Wednesday, April 13, 2011

FrontPoint Executive Arrested for Insider Trading

Joseph Skowron
It’s not been a good year for people associated with SAC Capital Advisors. Just yesterday we featured a story involving SAC fund manager Donald Longueuil, who is seeking to dismiss charges against him. This morning, another SAC alumnus and current healthcare chief at FrontPoint Partners, Joseph Skowron, surrendered to Federal Bureau of Investigation agents and was arrested.

Skowron is charged with receiving inside tips from well-known kidney doctor Yves Benhamou regarding negative Hepatitis-C drug test results at Human Genome Sciences. Dr. Benhamou has already pleaded guilty to prosecutors on Monday in an arrangement worked out with the U. S. Attorney’s Office. The doctor had consulted at half a dozen hedge funds before his arrest last November.
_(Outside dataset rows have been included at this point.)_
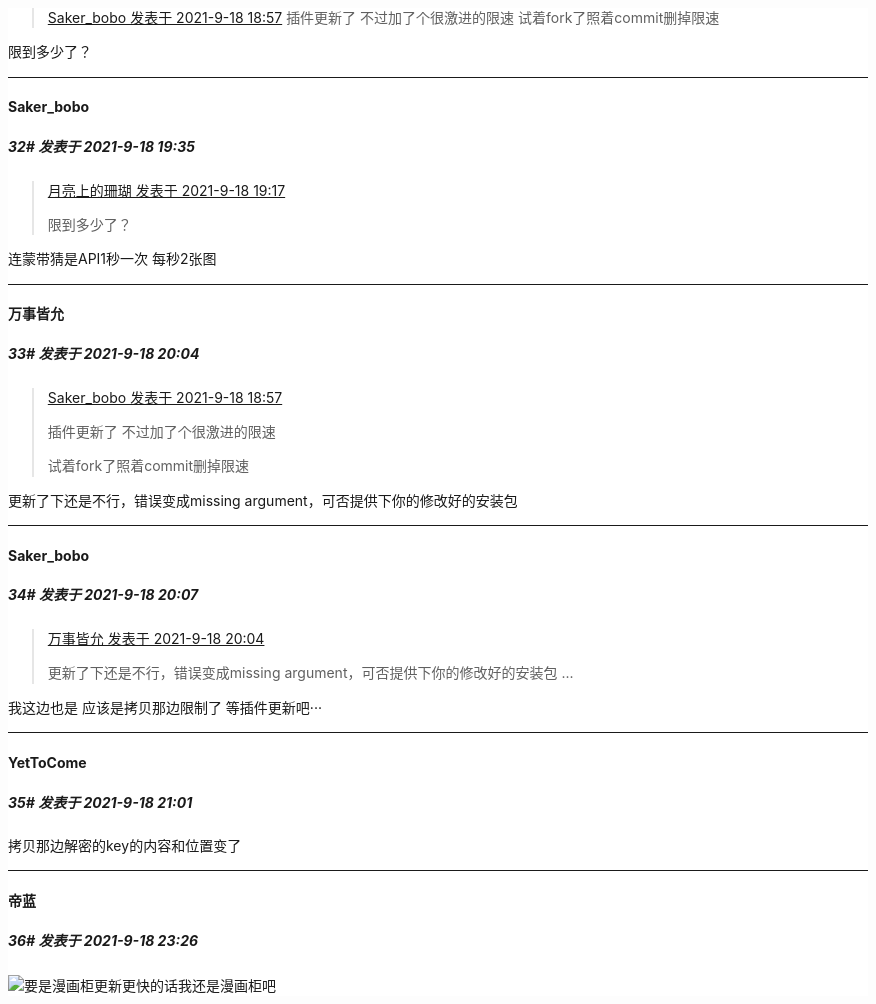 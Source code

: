 <blockquote><a href="httphttps://bbs.saraba1st.com/2b/forum.php?mod=redirect&amp;goto=findpost&amp;pid=52804288&amp;ptid=2010665" target="_blank">Saker_bobo 发表于 2021-9-18 18:57</a>
插件更新了 不过加了个很激进的限速
试着fork了照着commit删掉限速</blockquote>
限到多少了？

*****

####  Saker_bobo  
##### 32#       发表于 2021-9-18 19:35

<blockquote><a href="httphttps://bbs.saraba1st.com/2b/forum.php?mod=redirect&amp;goto=findpost&amp;pid=52804481&amp;ptid=2010665" target="_blank">月亮上的珊瑚 发表于 2021-9-18 19:17</a>

限到多少了？</blockquote>
连蒙带猜是API1秒一次 每秒2张图

*****

####  万事皆允  
##### 33#       发表于 2021-9-18 20:04

<blockquote><a href="httphttps://bbs.saraba1st.com/2b/forum.php?mod=redirect&amp;goto=findpost&amp;pid=52804288&amp;ptid=2010665" target="_blank">Saker_bobo 发表于 2021-9-18 18:57</a>

插件更新了 不过加了个很激进的限速

试着fork了照着commit删掉限速</blockquote>
更新了下还是不行，错误变成missing argument，可否提供下你的修改好的安装包

*****

####  Saker_bobo  
##### 34#       发表于 2021-9-18 20:07

<blockquote><a href="httphttps://bbs.saraba1st.com/2b/forum.php?mod=redirect&amp;goto=findpost&amp;pid=52804858&amp;ptid=2010665" target="_blank">万事皆允 发表于 2021-9-18 20:04</a>

更新了下还是不行，错误变成missing argument，可否提供下你的修改好的安装包 ...</blockquote>
我这边也是 应该是拷贝那边限制了 等插件更新吧···

*****

####  YetToCome  
##### 35#       发表于 2021-9-18 21:01

拷贝那边解密的key的内容和位置变了

*****

####  帝蓝  
##### 36#       发表于 2021-9-18 23:26

<img src="https://static.saraba1st.com/image/smiley/face2017/001.png" referrerpolicy="no-referrer">要是漫画柜更新更快的话我还是漫画柜吧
Dr. Benhamou transmittal of confidential information allowed Skowron to save his firm $30 million in losses on Human Genome Sciences by selling 3.3 million shares in January 2008, ahead of the drug trial announcement. When reporters linked Benhamou’s arrest to FrontPoint, investors jumped ship and forced the hedge fund to close down its healthcare unit and firing all its employees. Skowron went on leave sat that time.
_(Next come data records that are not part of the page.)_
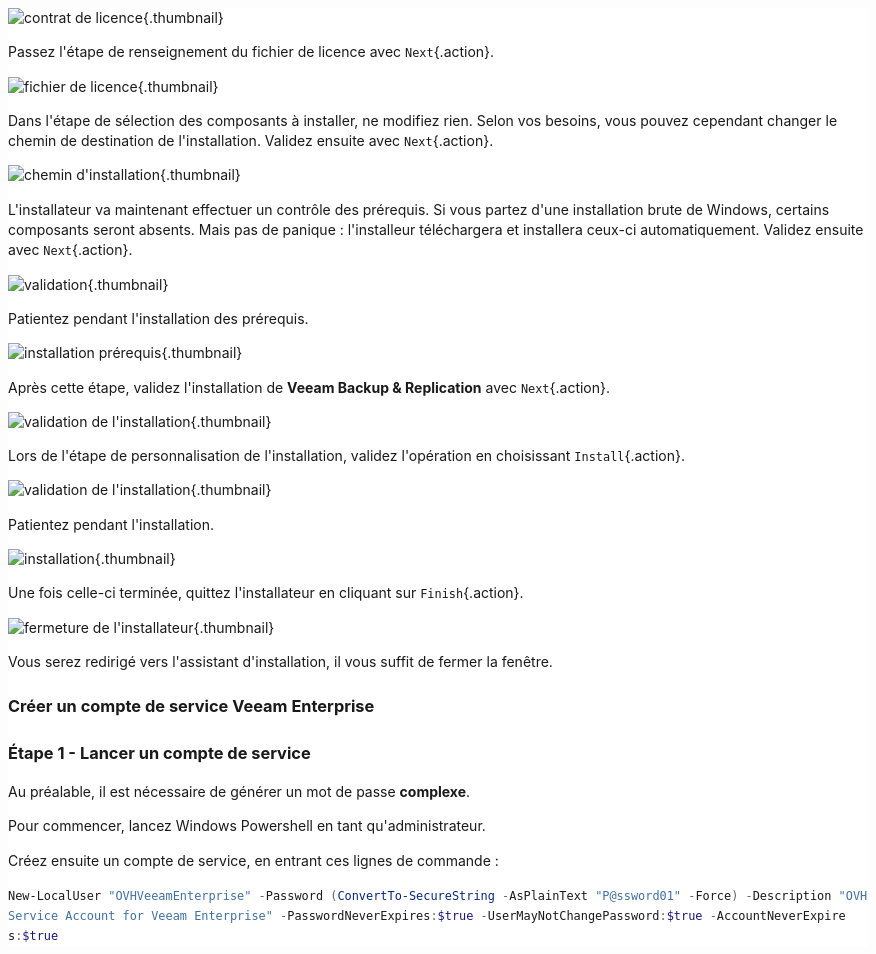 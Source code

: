![contrat de licence](images/veeamBandR_inst_02.png){.thumbnail}

Passez l'étape de renseignement du fichier de licence avec `Next`{.action}.

![fichier de licence](images/veeamBandR_inst_03.png){.thumbnail}

Dans l'étape de sélection des composants à installer, ne modifiez rien. Selon vos besoins, vous pouvez cependant changer le chemin de destination de l'installation. Validez ensuite avec `Next`{.action}.

![chemin d'installation](images/veeamBandR_inst_04.png){.thumbnail}

L'installateur va maintenant effectuer un contrôle des prérequis. Si vous partez d'une installation brute de Windows, certains composants seront absents. Mais pas de panique : l'installeur téléchargera et installera ceux-ci automatiquement. Validez ensuite avec `Next`{.action}.

![validation](images/veeamBandR_inst_05.png){.thumbnail}

Patientez pendant l'installation des prérequis.

![installation prérequis](images/veeamBandR_inst_06.png){.thumbnail}

Après cette étape, validez l'installation de **Veeam Backup & Replication** avec `Next`{.action}.

![validation de l'installation](images/veeamBandR_inst_07.png){.thumbnail}

Lors de l'étape de personnalisation de l'installation, validez l'opération en choisissant `Install`{.action}.

![validation de l'installation](images/veeamBandR_inst_08.png){.thumbnail}

Patientez pendant l'installation.

![installation](images/veeamBandR_inst_09.png){.thumbnail}

Une fois celle-ci terminée, quittez l'installateur en cliquant sur `Finish`{.action}.

![fermeture de l'installateur](images/veeamBandR_inst_10.png){.thumbnail}

Vous serez redirigé vers l'assistant d'installation, il vous suffit de fermer la fenêtre.

<a name="create"></a>

### Créer un compte de service Veeam Enterprise

### Étape 1 - Lancer un compte de service

Au préalable, il est nécessaire de générer un mot de passe **complexe**.

Pour commencer, lancez Windows Powershell en tant qu'administrateur.

Créez ensuite un compte de service, en entrant ces lignes de commande :

```powershell
New-LocalUser "OVHVeeamEnterprise" -Password (ConvertTo-SecureString -AsPlainText "P@ssword01" -Force) -Description "OVH Service Account for Veeam Enterprise" -PasswordNeverExpires:$true -UserMayNotChangePassword:$true -AccountNeverExpires:$true
```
Seeking to rehabilitate Dr. Benhamou’s reputation, his lawyer David Zornow offered the following spin:

"Dr. Benhamou has acknowledged his serious mistakes in judgment and intends to live up to his obligations under his cooperation agreement. Dr. Benhamou's conduct in this instance must fairly be considered in the overall context of his extraordinary contributions to his patients and to medical science."

Whatever.

For its part, FrontPoint maintains it is fully cooperating with the ongoing probe. Skowron is almost certainly the most educated prisoner on the cell block, as attested to by his Ph.D. in biology from Yale. His journey from Yale to jail demonstrates once again that hedge fund crime doesn’t pay – if you get caught!

UPDATE April 14

Skowron was released on bail today, even as he was slapped with a SEC civil suit to accompany his criminal indictment. Meanwhile, his firm, FrontPoint Partners, will pay a $33 million settlement to the SEC for their role in the case. This includes $29 million in disgorgement and $4 million in interest.